Article English data product data engineering
Author
Nyx

How Data Flows #

I was born when a fragment of logging code detected someone’s click on an article, user’s phone was my birthplace. I have timestamp, article ID, user ID, cookies and so many other organs that make up of me.

It’s me - a piece of data, growing within the data flow.

After my birth, I transitioned to a remote server, moving from a database to a data warehouse. Then I participated in various analyzes, with plenty of activities of being extracted and transformed. Finally, the legacy of my community (and of course myself) contributed to an online recommendation product running in production, which operates on terminal phones. The product then facilitated the birth of more data pieces like me.

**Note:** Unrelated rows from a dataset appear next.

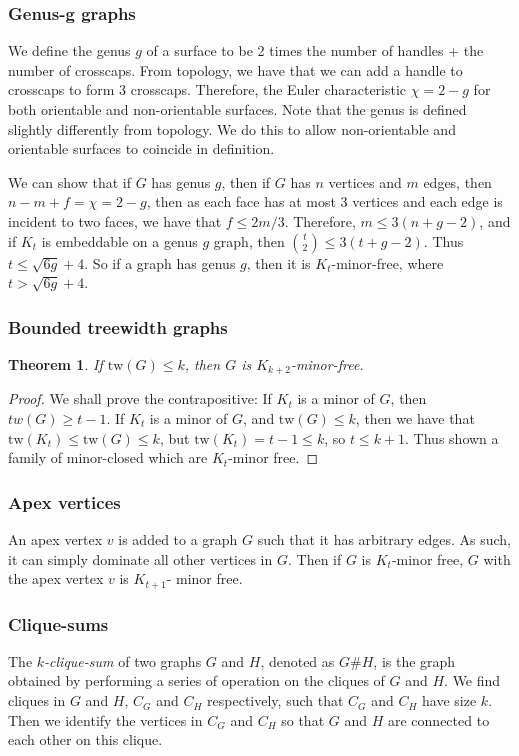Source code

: \documentclass[]{article}
\newcommand{\tw}{\text{tw}}
\newtheorem{theorem}{Theorem}
\theoremstyle{definition}
\numberwithin{theorem}{section}
\numberwithin{equation}{section}
\begin{document}
\subsubsection{Genus-g graphs}
We define the genus $g$ of a surface to be 2 times the number of handles + the number of crosscaps. From topology, we have that we can add a handle to crosscaps to form 3 crosscaps. Therefore, the Euler characteristic $\chi = 2 - g$ for both orientable and non-orientable surfaces. Note that the genus is defined slightly differently from topology. We do this to allow non-orientable and orientable surfaces to coincide in definition.

We can show that if $G$ has genus $g$, then if $G$ has $n$ vertices and $m$ edges, then $n - m + f = \chi = 2-g$, then as each face has at most 3 vertices and each edge is incident to two faces, we have that $f \leq 2m/3$. Therefore, $m \leq 3(n + g - 2)$, and if $K_t$ is embeddable on a genus $g$ graph, then $\binom{t}{2} \leq 3 (t + g - 2)$. Thus $t \leq \sqrt{6g} + 4$. So if a graph has genus $g$, then it is $K_t$-minor-free, where $t > \sqrt{6g} + 4$. 

\subsubsection{Bounded treewidth graphs}
\begin{theorem}
	If $\tw(G) \leq k$, then $G$ is $K_{k+2}$-minor-free. 
\end{theorem}
\begin{proof}
	We shall prove the contrapositive: If $K_t$ is a minor of $G$, then $tw(G) \geq t-1$.
	If $K_t$ is a minor of $G$, and $\tw(G) \leq k$, then we have that $\tw(K_t) \leq \tw(G) \leq k$, but $\tw(K_t) = t-1 \leq k$, so $t \leq k + 1$. Thus shown a family of minor-closed which are $K_t$-minor free. 
\end{proof}
\subsubsection{Apex vertices}
An apex vertex $v$ is added to a graph $G$ such that it has arbitrary edges. As such, it can simply dominate all other vertices in $G$. Then if $G$ is $K_t$-minor free, $G$ with the apex vertex $v$ is $K_{t+1}$- minor free. 
\subsubsection{Clique-sums}
The \textit{$k$-clique-sum} of two graphs $G$ and $H$, denoted as $G \# H$, is the graph obtained by performing a series of operation on the cliques of $G$ and $H$. We find cliques in $G$ and $H$, $C_G$ and $C_H$ respectively, such that $C_G$ and $C_H$ have size $k$. Then we identify the vertices in $C_G$ and $C_H$ so that $G$ and $H$ are connected to each other on this clique. 
\end{document}
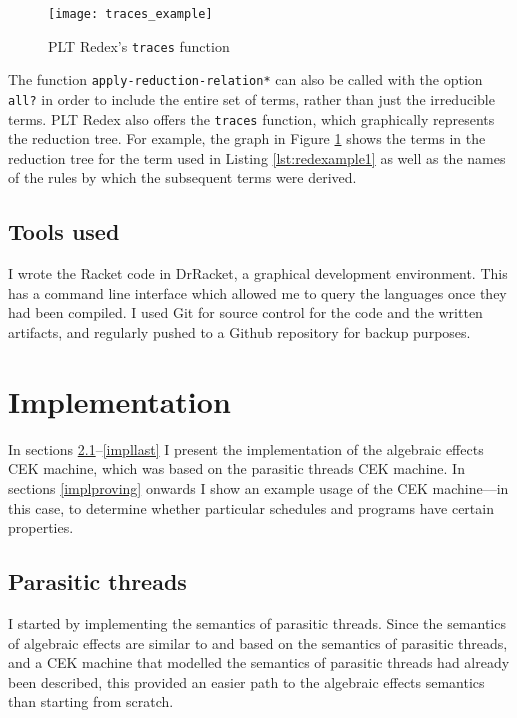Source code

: \documentclass[12pt,a4paper,twoside,openright]{report}
\begin{document}
\begin{figure}
\centering
\caption{PLT Redex's \texttt{traces} function}
\label{fig:traces_example}
\texttt{[image: traces\_example]}
\end{figure}

The function \texttt{apply-reduction-relation*} can also be called with the option \texttt{all?} in order to include the entire set of terms, rather than just the irreducible terms. PLT Redex also offers the \texttt{traces} function, which graphically represents the reduction tree. For example, the graph in Figure \ref{fig:traces_example} shows the terms in the reduction tree for the term used in Listing \ref{lst:redexample1} as well as the names of the rules by which the subsequent terms were derived.

\section{Tools used}

I wrote the Racket code in DrRacket, a graphical development environment. This has a command line interface which allowed me to query the languages once they had been compiled. I used Git for source control for the code and the written artifacts, and regularly pushed to a Github repository for backup purposes.

\chapter{Implementation}

In sections \ref{implfirst}--\ref{impllast} I present the implementation of the algebraic effects CEK machine, which was based on the parasitic threads CEK machine. In sections \ref{implproving} onwards I show an example usage of the CEK machine---in this case, to determine whether particular schedules and programs have certain properties.

\section{Parasitic threads}\label{implfirst}

I started by implementing the semantics of parasitic threads. Since the semantics of algebraic effects are similar to and based on the semantics of parasitic threads, and a CEK machine that modelled the semantics of parasitic threads had already been described,\cite{Siv2014} this provided an easier path to the algebraic effects semantics than starting from scratch.
\end{document}
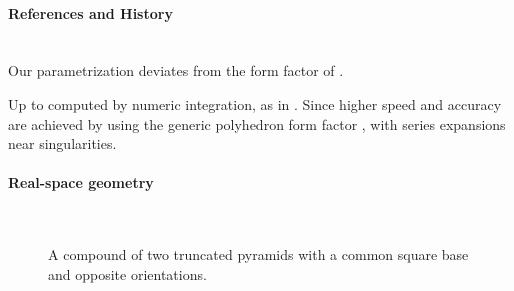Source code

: \paragraph{References and History}\strut\\
Our parametrization deviates from the form factor  of \IsGISAXS
\cite[Eq.~2.32]{Laz08} \cite[Eq.~222]{ReLL09}.

Up to  computed by numeric integration, as in \IsGISAXS.
Since  higher speed and accuracy are achieved
by using the generic polyhedron form factor \cite{ba:ffp},
with series expansions near singularities.

 \label{SCuboctahedron}

\paragraph{Real-space geometry}\strut\\

\begin{figure}[H]
\hfill
{}
\hfill
{}
\hfill
{}
\hfill
\caption{A compound of two truncated pyramids with a common square base
and opposite orientations.}
\end{figure}

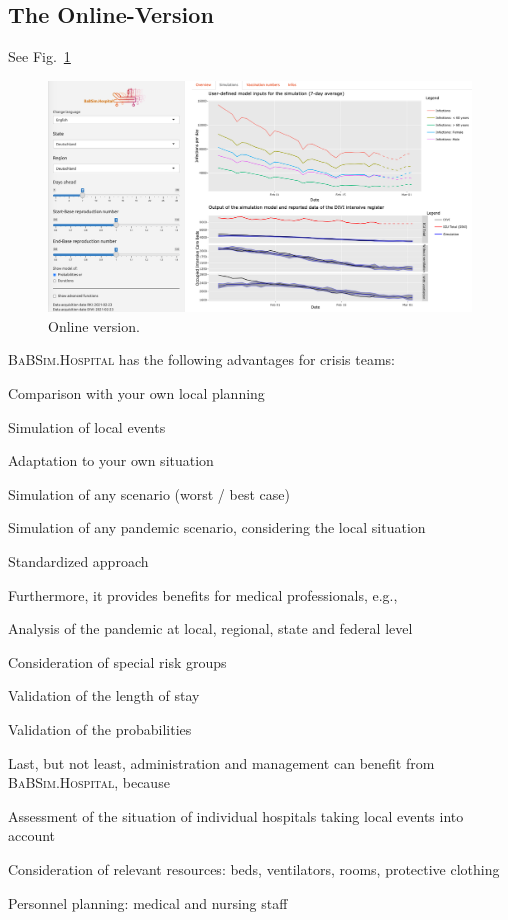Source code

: \documentclass[conference]{IEEEtran}
\newcommand{\babsimhospital}{\textsc{BaBSim.Hospital}\xspace}
\begin{document}
\subsection{The Online-Version}\label{sec:online}
See Fig.~\ref{fig:demo}

\begin{figure}
    \centering
    \includegraphics[width=\linewidth]{demoFR.png}
    \caption{Online version. }
\label{fig:demo}
\end{figure}

\babsimhospital has the following advantages for crisis teams:
\begin{compactitem}
\item Comparison with your own local planning
\item Simulation of local events
\item Adaptation to your own situation
\item Simulation of any scenario (worst / best case)
\item Simulation of any pandemic scenario, considering the local situation
\item Standardized approach 
\end{compactitem}
Furthermore, it provides benefits for medical professionals, e.g.,
\begin{compactitem}
\item Analysis of the pandemic at local, regional, state and federal level
\item Consideration of special risk groups
\item Validation of the length of stay
\item Validation of the probabilities
\end{compactitem}

Last, but not least, administration and management can benefit from \babsimhospital, because
\begin{compactitem}
\item Assessment of the situation of individual hospitals taking local events into account
\item Consideration of relevant resources: beds, ventilators, rooms, protective clothing
\item Personnel planning: medical and nursing staff
\end{compactitem}
\end{document}
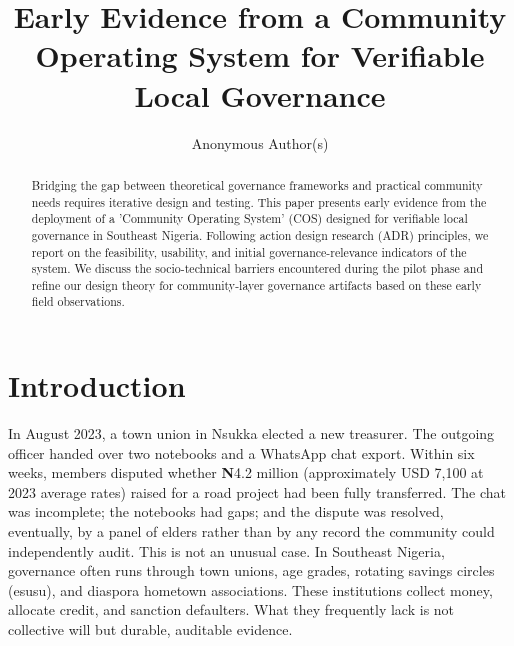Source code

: \documentclass[sigconf,anonymous]{acmart}
\begin{document}
\title{Early Evidence from a Community Operating System for Verifiable Local Governance}

\author{Anonymous Author(s)}

\begin{abstract}
Bridging the gap between theoretical governance frameworks and practical community needs requires iterative design and testing. This paper presents early evidence from the deployment of a 'Community Operating System' (COS) designed for verifiable local governance in Southeast Nigeria. Following action design research (ADR) principles, we report on the feasibility, usability, and initial governance-relevance indicators of the system. We discuss the socio-technical barriers encountered during the pilot phase and refine our design theory for community-layer governance artifacts based on these early field observations.
\end{abstract}



\maketitle

\section{Introduction}

In August 2023, a town union in Nsukka elected a new treasurer. The outgoing officer handed over two notebooks and a WhatsApp chat export. Within six weeks, members disputed whether \textbf{N}4.2 million (approximately USD 7,100 at 2023 average rates) raised for a road project had been fully transferred. The chat was incomplete; the notebooks had gaps; and the dispute was resolved, eventually, by a panel of elders rather than by any record the community could independently audit. This is not an unusual case. In Southeast Nigeria, governance often runs through town unions, age grades, rotating savings circles (esusu), and diaspora hometown associations. These institutions collect money, allocate credit, and sanction defaulters. What they frequently lack is not collective will but durable, auditable evidence.
\end{document}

My community is diverse, comprising structured data that can be easily stored in tables, unstructured data such as audio and text documents, and even semi-structured data that combines elements of both, like email.

Delivery #

The data product can be an analysis report, a visualization dashboard, or an automatic data model running in production, depending on different business objectives and phases. However, regardless of the type of data product, substantial data analysis is required. Various methods, such as exploratory data analysis, machine learning, and deep learning, are typically applied and often combined to obtain results.

Data Preperation #

The tasks here primarily involve data cleaning, wrangling, and transformation, rendering the data in a format suitable for mathematical and computational operations. Illustrating this process with the early-stage Natural Language Processing (NLP), words are indexed based on their occurrence in the corpus, typically organized into ‘bags of words’.

Data Storage #

We store various types of data in different formats and locations to serve different purposes. Massive computations occur during the early hours on mountains of high-volume remote servers. A 1TB hard drive can accommodate up to 200 billion words, while large internet companies often need to process PBs (1PB = 1024TB) of data per day. Therefore robust data processing streams and data warehousing stacks are needed.

Data warehouses typically consist of three layers: the operational data store (ODS), common data model (CDM), and application data service (ADS). The ODS primarily stores raw or lightly structured data such as detailed conditions for every user click. The CDM contains highly detailed factual data such as the details of every ordering process, public summary data such as per clicks of per users per day, and dimension data such as user labels. Data in the ADS layer is intended for direct use, such as metrics displayed on data dashboards.

Various data infrastructure may feature tailored layers, but they typically share similar concepts.

Data Collection #

If we don’t record the data, we won’t have it. It might sound trivial, but it’s a fundamental truth. It frequently occurs that we need to analyze something, only to discover suddenly that we lack even the raw data. For example, let’s say we notice a decline in active users on our video channels and wish to uncover the reasons. We aim to examine the average total watch time for each user and delve into various categories. However, we overlooked collecting data on user activities during their video watching sessions, as well as the time and positions where they exit the videos. If we fail to do well in the analysis of user behaviors, not to mention to build personalized video recommendations for them.

Data logging is typically the responsibility of front-end and back-end engineers, but data scientists must clearly define the timing and format for tracking events. This also requires a scalable and long-term vision for the data products.